Si, comme le dit Albert Camus, « dans l’art, la rébellion se consume et se perpétue dans l’acte de création réelle, pas dans la critique ou le commentaire », il en va de même dans la politique.

En la matière, l’histoire de France nous propose un exemple aussi récent qu’édifiant : Tom Morel, héros du plateau des Glières, tombé le 10 mars 1944 pour avoir résisté. Avec sa mort, la devise qu’il chérissait tant a pris une valeur plus particulière. « Vivre libre ou mourir » : tels étaient les mots qui l’ont animé, l’ont poussé à rejoindre le maquis et l’ont conduit à donner sa vie pour une cause transcendante. À travers sa figure, c’est celle de tous les résistants à un ordre établi, à une occupation étrangère, qui rejaillit. Parmi eux, le trop peu connu Michael Collins.
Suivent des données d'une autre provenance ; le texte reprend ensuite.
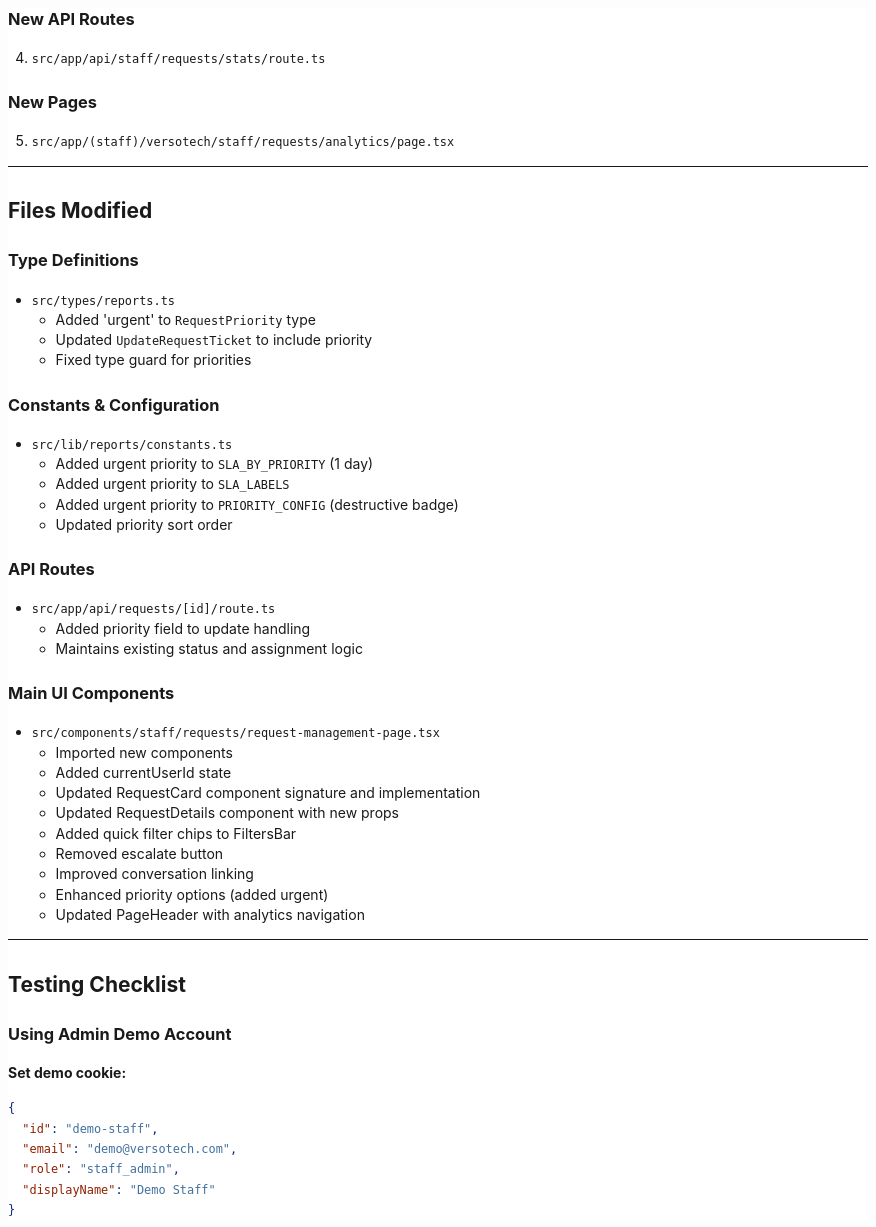 ### New API Routes
4. `src/app/api/staff/requests/stats/route.ts`

### New Pages
5. `src/app/(staff)/versotech/staff/requests/analytics/page.tsx`

---

## Files Modified

### Type Definitions
- `src/types/reports.ts`
  - Added 'urgent' to `RequestPriority` type
  - Updated `UpdateRequestTicket` to include priority
  - Fixed type guard for priorities

### Constants & Configuration
- `src/lib/reports/constants.ts`
  - Added urgent priority to `SLA_BY_PRIORITY` (1 day)
  - Added urgent priority to `SLA_LABELS`
  - Added urgent priority to `PRIORITY_CONFIG` (destructive badge)
  - Updated priority sort order

### API Routes
- `src/app/api/requests/[id]/route.ts`
  - Added priority field to update handling
  - Maintains existing status and assignment logic

### Main UI Components
- `src/components/staff/requests/request-management-page.tsx`
  - Imported new components
  - Added currentUserId state
  - Updated RequestCard component signature and implementation
  - Updated RequestDetails component with new props
  - Added quick filter chips to FiltersBar
  - Removed escalate button
  - Improved conversation linking
  - Enhanced priority options (added urgent)
  - Updated PageHeader with analytics navigation

---

## Testing Checklist

### Using Admin Demo Account

**Set demo cookie:**
```json
{
  "id": "demo-staff",
  "email": "demo@versotech.com",
  "role": "staff_admin",
  "displayName": "Demo Staff"
}
```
Figure de l’Irlande libre et indépendante, cet homme se pose également comme l’un des grands initiateurs de la stratégie de la guérilla et de la guerre urbaine. Patriote, Collins a donné sa vie pour la liberté des siens. Révolutionnaire, il l’a été dans sa volonté de renverser le cours des choses en se rebellant, par devoir, contre l’autorité anglaise. Résistant gaélique, il le demeurera dans l’Histoire et dans la mémoire de ceux qui n’oublient pas.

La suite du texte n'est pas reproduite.